「地元に帰る」2割満たず、内陸・県外避難者アンケート公表/県

 県は、東日本大震災により県内内陸地区または県外に避難した被災者へのアンケート調査結果をまとめ、公表した。震災前の居住地に戻りたいと回答した被災者は、内陸地区で前年比4・2ポイント減の18・5%、県外で同6・1ポイント減の19・8%とともに2割を下回った。一方、現居住地への定住を希望するのは内陸で同2・4ポイント増の53・1%と半数を超え、県外も同1・8ポイント増の45・0%と5割近くを占め、〝地元離れ〟の意向が明らかとなった。

 

現在地で定住は5割に

 

 調査は、避難者の現況、生活における不安、今後の居住場所の意向や情報ニーズを把握するなどにより被災者支援の充実を図ろうとのもの。平成24年から年1回実施しており、25年度までは内陸・県外それぞれ300世帯を抽出して調査していたが、26年度から全数調査に変更した。

 4回目となった本年度は、内陸1436世帯、県外714世帯の計2150世帯を対象に8~9月に郵送法により調査。内陸821世帯、県外298世帯の計1119世帯(前年比263世帯増)が回答し、回収率は52・0%(同16・6ポイント増)となった。

 結果によると、現在の住居は、みなし仮設住宅の割合が内陸47・4%(同10・7ポイント減)、県外34・2%(同10・1ポイント減)とともに最多。次いで、内陸では「新たに建設・購入した住宅」30・0%(同2・8ポイント増)、県外では「家族・親類・知人宅」20・1%(同3・3ポイント増)、「賃借住宅」20・1%(同5・0ポイント増)が上位となった。

 内陸のみなし仮設住宅の入居者のうち、供与期間終了後について「検討中」が31・6%(同3・1ポイント減)と最多。以下、「引き続き居住」22・9%(同3・1ポイント増)、「災害公営住宅に入居」16・7%(同3・3ポイント増)など。

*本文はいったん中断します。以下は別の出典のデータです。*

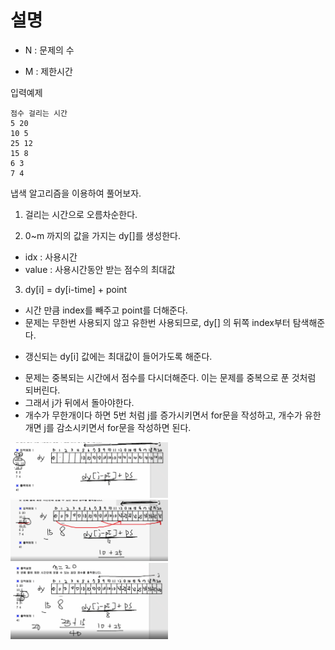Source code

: # 설명

- N : 문제의 수

- M : 제한시간

입력예제

```
점수 걸리는 시간
5 20
10 5
25 12
15 8
6 3
7 4
```

냅색 알고리즘을 이용하여 풀어보자.

1. 걸리는 시간으로 오름차순한다.

2. 0~m 까지의 값을 가지는 dy[]를 생성한다.

- idx : 사용시간
- value : 사용시간동안 받는 점수의 최대값

3. dy[i] = dy[i-time] + point

- 시간 만큼 index를 빼주고 point를 더해준다.
- 문제는 무한번 사용되지 않고 유한번 사용되므로, dy[] 의 뒤쪽 index부터 탐색해준다.

* 갱신되는 dy[i] 값에는 최대값이 들어가도록 해준다.

- 문제는 중복되는 시간에서 점수를 다시더해준다. 이는 문제를 중복으로 푼 것처럼 되버린다.
- 그래서 j가 뒤에서 돌아야한다.
- 개수가 무한개이다 하면 5번 처럼 j를 증가시키면서 for문을 작성하고, 개수가 유한개면 j를 감소시키면서 for문을 작성하면 된다.

<img src ="https://github.com/steadykyu/TIL/blob/master/Algorithm/%EC%9E%90%EB%B0%94%EC%95%8C%EA%B3%A0%EB%A6%AC%EC%A6%98_%EC%9D%B8%ED%94%84%EB%9F%B0/10.DynamicProgramming/img/6_1.png" width="50%" height="50%">

<img src ="https://github.com/steadykyu/TIL/blob/master/Algorithm/%EC%9E%90%EB%B0%94%EC%95%8C%EA%B3%A0%EB%A6%AC%EC%A6%98_%EC%9D%B8%ED%94%84%EB%9F%B0/10.DynamicProgramming/img/6_2.png" width="50%" height="50%">

<img src ="https://github.com/steadykyu/TIL/blob/master/Algorithm/%EC%9E%90%EB%B0%94%EC%95%8C%EA%B3%A0%EB%A6%AC%EC%A6%98_%EC%9D%B8%ED%94%84%EB%9F%B0/10.DynamicProgramming/img/6_3.png" width="50%" height="50%">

 今後の居住場所については、地元に戻りたいという避難者のうち、「戻る時期も決めている」と答えたのは内陸5・2%(同0・3ポイント減)、県外3・7%(同0・5ポイント増)にとどまる。「戻る時期は決めていない」は内陸13・3%(同3・9ポイント減)、県外16・1%(同6・6ポイント増)となっている。

 一方、避難先への定住を考えている世帯は内陸で5割超、県外で5割近い結果に。理由(複数回答可)は「利便性が高い」が内陸46・6%(同1・9ポイント減)、県外40・3%(同4・7ポイント減)とともに最多。以下、内陸では「すでに住宅を再建した・再建予定」45・0%(同7・4ポイント減)、「住んでいる場所で仕事をしている」28・7%(同0・1ポイント減)などと続く。

 避難世帯の主たる生計維持者は65歳以上が半数以上。年金・恩給を生活資金に充てているのは、内陸56・9%(同1・5ポイント減)、県外55・7%(同6・1ポイント減)となっている。

 アンケートの自由記載の欄では「内陸に災害公営住宅を建ててほしい。現在のみなし仮設を災害公営住宅として安い家賃で補助してほしい」(内陸避難者)、「盛岡で中古住宅を購入しようと考えていたが、思うようにならず、年金と貯金を切り崩して賃貸住宅で暮らしている」(同)、「一番の不安は持ち家がないこと。震災前の支払いなどが残っているため、資金作りがなかなかできない」(県外避難者)など、今後の資金面のやり繰りに不安を抱える意見がみられた。

 また、「高齢夫婦の年金生活者で、ともに月1~2回通院している。医療費免除を継続してほしい」(内陸避難者)、「健康面で不安がいっぱい。どうしても引きこもりがちになります」(同)との高齢世帯ならではの悩みも挙がっていた。